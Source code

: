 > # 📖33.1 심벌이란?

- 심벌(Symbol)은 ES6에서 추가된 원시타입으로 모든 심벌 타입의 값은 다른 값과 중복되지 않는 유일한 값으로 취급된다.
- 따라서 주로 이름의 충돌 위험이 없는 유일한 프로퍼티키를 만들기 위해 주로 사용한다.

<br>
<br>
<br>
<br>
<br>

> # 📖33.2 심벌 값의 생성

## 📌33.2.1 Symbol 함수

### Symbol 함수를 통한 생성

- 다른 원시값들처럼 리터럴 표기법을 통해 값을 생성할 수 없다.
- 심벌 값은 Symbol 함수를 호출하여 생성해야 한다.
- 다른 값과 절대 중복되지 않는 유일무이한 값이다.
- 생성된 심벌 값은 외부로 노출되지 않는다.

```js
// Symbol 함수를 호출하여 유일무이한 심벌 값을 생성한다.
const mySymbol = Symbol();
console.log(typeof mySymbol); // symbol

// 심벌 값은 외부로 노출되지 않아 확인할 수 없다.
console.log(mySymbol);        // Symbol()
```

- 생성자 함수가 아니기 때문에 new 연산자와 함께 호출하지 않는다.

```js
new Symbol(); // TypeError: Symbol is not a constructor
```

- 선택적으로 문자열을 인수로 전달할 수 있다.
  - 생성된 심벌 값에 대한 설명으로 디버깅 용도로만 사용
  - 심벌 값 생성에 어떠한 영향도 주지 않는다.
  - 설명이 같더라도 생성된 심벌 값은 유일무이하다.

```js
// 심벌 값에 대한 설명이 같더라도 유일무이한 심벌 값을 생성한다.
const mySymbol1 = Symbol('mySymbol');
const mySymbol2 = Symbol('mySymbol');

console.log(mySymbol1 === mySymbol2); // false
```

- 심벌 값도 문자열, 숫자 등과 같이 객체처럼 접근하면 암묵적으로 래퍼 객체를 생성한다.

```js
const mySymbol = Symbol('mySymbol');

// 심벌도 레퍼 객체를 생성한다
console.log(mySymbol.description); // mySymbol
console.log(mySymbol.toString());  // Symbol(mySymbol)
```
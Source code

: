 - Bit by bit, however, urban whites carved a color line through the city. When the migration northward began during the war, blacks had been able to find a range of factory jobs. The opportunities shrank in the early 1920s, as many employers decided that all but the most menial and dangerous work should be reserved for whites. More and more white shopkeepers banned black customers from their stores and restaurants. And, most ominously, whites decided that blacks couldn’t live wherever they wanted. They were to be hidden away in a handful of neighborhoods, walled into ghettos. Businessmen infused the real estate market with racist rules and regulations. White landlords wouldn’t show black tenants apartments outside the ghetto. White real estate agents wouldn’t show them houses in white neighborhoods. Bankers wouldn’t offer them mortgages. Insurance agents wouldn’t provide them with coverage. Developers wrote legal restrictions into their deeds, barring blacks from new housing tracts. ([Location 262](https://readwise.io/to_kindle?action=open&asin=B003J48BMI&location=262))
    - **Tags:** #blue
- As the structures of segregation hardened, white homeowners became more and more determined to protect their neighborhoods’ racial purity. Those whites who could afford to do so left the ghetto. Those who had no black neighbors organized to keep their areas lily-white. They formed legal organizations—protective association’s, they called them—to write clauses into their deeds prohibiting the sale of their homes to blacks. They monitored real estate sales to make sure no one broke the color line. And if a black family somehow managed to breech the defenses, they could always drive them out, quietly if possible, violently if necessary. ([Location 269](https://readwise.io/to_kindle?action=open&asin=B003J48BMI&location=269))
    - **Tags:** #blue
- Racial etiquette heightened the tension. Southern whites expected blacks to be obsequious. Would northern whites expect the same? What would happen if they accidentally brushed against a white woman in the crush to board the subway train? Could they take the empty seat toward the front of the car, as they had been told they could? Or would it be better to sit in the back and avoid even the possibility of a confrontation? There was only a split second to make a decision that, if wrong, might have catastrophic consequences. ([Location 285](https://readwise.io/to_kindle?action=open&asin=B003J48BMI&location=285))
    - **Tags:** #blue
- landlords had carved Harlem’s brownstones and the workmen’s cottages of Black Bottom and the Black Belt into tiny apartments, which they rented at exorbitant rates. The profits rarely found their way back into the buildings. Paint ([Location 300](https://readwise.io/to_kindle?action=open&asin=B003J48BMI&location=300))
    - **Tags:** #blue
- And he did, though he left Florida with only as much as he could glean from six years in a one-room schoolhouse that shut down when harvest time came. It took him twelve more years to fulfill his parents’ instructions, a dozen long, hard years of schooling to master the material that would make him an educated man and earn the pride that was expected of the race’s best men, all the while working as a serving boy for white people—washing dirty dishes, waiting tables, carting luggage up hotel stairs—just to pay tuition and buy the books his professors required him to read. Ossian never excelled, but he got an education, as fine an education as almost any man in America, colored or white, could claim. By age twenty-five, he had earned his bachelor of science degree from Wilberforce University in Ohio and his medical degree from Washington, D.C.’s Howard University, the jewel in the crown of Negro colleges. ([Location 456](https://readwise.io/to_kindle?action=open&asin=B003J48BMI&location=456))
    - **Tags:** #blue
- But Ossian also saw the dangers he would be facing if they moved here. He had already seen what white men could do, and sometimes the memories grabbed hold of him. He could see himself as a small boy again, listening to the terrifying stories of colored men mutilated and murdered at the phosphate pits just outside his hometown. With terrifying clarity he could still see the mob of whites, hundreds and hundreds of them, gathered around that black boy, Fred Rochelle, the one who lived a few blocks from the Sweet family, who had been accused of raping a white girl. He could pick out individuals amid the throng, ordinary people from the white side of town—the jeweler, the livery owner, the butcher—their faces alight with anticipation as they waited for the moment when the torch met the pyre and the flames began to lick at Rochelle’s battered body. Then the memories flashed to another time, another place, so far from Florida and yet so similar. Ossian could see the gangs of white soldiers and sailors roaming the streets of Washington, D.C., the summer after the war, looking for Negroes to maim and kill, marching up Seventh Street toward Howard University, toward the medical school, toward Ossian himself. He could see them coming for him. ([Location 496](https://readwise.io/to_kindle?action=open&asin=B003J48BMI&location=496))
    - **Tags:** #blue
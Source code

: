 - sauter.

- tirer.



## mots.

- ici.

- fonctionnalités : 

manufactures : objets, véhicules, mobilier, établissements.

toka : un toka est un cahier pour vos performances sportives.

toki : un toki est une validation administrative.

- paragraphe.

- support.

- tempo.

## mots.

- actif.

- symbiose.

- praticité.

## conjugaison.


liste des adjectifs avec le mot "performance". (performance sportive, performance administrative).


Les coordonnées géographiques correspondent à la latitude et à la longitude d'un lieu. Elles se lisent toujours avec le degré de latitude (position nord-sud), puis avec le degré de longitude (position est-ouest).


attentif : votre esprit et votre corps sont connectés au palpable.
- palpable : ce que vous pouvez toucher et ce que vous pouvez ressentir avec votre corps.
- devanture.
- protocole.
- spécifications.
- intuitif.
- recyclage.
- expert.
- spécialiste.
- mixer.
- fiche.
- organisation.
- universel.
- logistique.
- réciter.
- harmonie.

· · ·

Goal of the exercise: Print the records above verbatim from their first line to the line containing "### Symbol 함수를 통한 생성", both included, and stop there.

Your response:
Source code

: > # 📖33.1 심벌이란?

- 심벌(Symbol)은 ES6에서 추가된 원시타입으로 모든 심벌 타입의 값은 다른 값과 중복되지 않는 유일한 값으로 취급된다.
- 따라서 주로 이름의 충돌 위험이 없는 유일한 프로퍼티키를 만들기 위해 주로 사용한다.

<br>
<br>
<br>
<br>
<br>

> # 📖33.2 심벌 값의 생성

## 📌33.2.1 Symbol 함수

### Symbol 함수를 통한 생성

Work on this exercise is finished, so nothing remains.